Java News from Wednesday, July 14, 2004

The Apache Software Foundation has released Maven 1.0, an open source "Java project management and project comprehension tool. Maven is based on the concept of a project object model (POM) in that all the artifacts produced by Maven are a result of consulting a well defined model for your project. Builds, documentation, source metrics, and source cross-references are all controlled by your POM.... Maven has many goals, but in a nutshell Maven aims to make the developer's life easier by providing a well defined project structure, well defined development processes to follow, and a coherent body of documentation that keeps your developers and clients apprised of what's happening with your project.

The Big Faceless Organization has released the Big Faceless PDF Library 2.2.3, a $400 payware (more if you want support) Java class library for creating PDF documents. The $1000 Extended Edition adds the AcroForms support, digital signatures, and the ability to import and edit and existing PDF documents. Version 2.2.3 reduces memory usage and fixes bugs. Java 1.2 or later is required.

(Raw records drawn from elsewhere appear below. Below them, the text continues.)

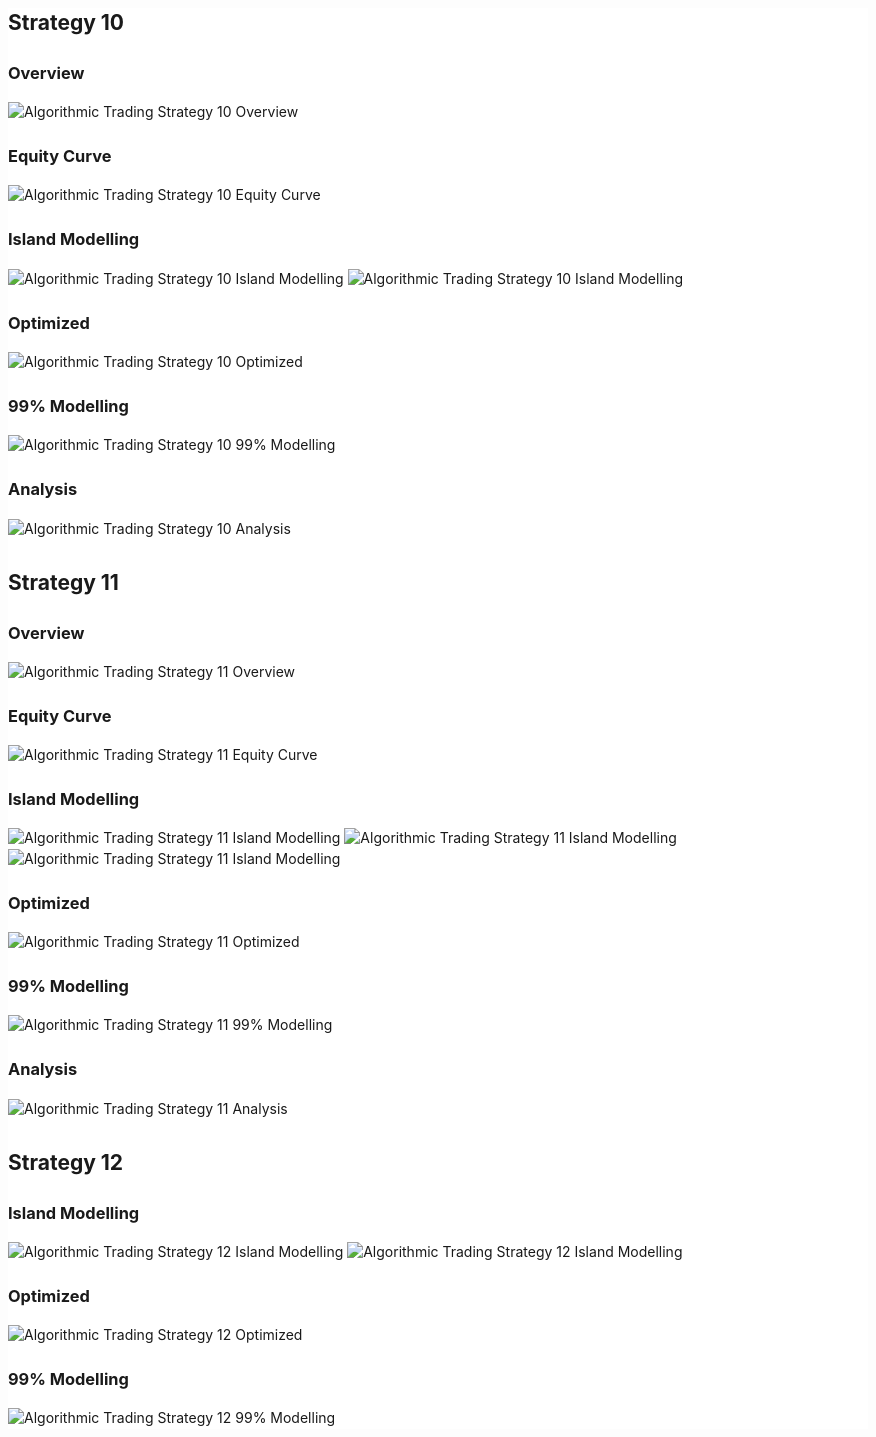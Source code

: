 ## Strategy 10
### Overview
![Algorithmic Trading Strategy 10 Overview](/img/algo-portfolio/10/overview.jpg)
### Equity Curve
![Algorithmic Trading Strategy 10 Equity Curve](/img/algo-portfolio/10/equity-curve.jpg)
### Island Modelling
![Algorithmic Trading Strategy 10 Island Modelling](/img/algo-portfolio/10/island1.jpg)
![Algorithmic Trading Strategy 10 Island Modelling](/img/algo-portfolio/10/island2.jpg)
### Optimized
![Algorithmic Trading Strategy 10 Optimized](/img/algo-portfolio/10/optimized.jpg)
### 99% Modelling
![Algorithmic Trading Strategy 10 99% Modelling](/img/algo-portfolio/10/99percent.jpg)
### Analysis
![Algorithmic Trading Strategy 10 Analysis](/img/algo-portfolio/10/analysis.jpg)

## Strategy 11
### Overview
![Algorithmic Trading Strategy 11 Overview](/img/algo-portfolio/11/overview.jpg)
### Equity Curve
![Algorithmic Trading Strategy 11 Equity Curve](/img/algo-portfolio/11/equity-curve.jpg)
### Island Modelling
![Algorithmic Trading Strategy 11 Island Modelling](/img/algo-portfolio/11/island1.jpg)
![Algorithmic Trading Strategy 11 Island Modelling](/img/algo-portfolio/11/island2.jpg)
![Algorithmic Trading Strategy 11 Island Modelling](/img/algo-portfolio/11/island3.jpg)
### Optimized
![Algorithmic Trading Strategy 11 Optimized](/img/algo-portfolio/11/optimized.jpg)
### 99% Modelling
![Algorithmic Trading Strategy 11 99% Modelling](/img/algo-portfolio/11/99percent.jpg)
### Analysis
![Algorithmic Trading Strategy 11 Analysis](/img/algo-portfolio/11/analysis.jpg)

## Strategy 12
### Island Modelling
![Algorithmic Trading Strategy 12 Island Modelling](/img/algo-portfolio/12/island1.jpg)
![Algorithmic Trading Strategy 12 Island Modelling](/img/algo-portfolio/12/island2.jpg)
### Optimized
![Algorithmic Trading Strategy 12 Optimized](/img/algo-portfolio/12/optimized.jpg)
### 99% Modelling
![Algorithmic Trading Strategy 12 99% Modelling](/img/algo-portfolio/12/99percent.jpg)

Michael Koch has posted the GCJ web browser plugin 0.3.0. This free-as-in-speech (GPL) plug-in runs Java applets in Mozilla 1.7 and compatible browsers using the GCJ virtual machine. Accoprdsing to Koch, "This version is a great improvement over previous versions as the build and runtime dependencies are much smaller. Mozilla is not needed any more to build and run it and you can now use any java (tm) compiler to build the java source files. You are not limited to GCJ cvs anymore."

jZonic has released jLo 1.0, an open source logging framework for Java that supports multiple log-configurations. It allows users to switch targets on or off independently of each other, rather than by threshold. jLo is published under the LGPL.

IBM's alphaWorks has updated their Abstract User Interface Markup Language (AUIML) Toolkit with "Notable improvements to Web rendering, including layout and performance enhancements; also significant updates to documentation and samples." This tool allegedly enables "developers to write an application once and run it in Java Swing or on the Web without any changes. The AUIML Toolkit includes the AUIML VisualBuilder, which is an Eclipse-based visual panel editor built on top of the Eclipse Visual Editor Project. The AUIML VisualBuilder allows developers to easily build user interfaces and generate Java data and event-handling code for them. Additional Java code can be written to AUIML's API to control application flow, data validation, and to listen for events. Once the application is implemented, it can be deployed as a Java Swing application or as an HTML servlet without changing the application's code."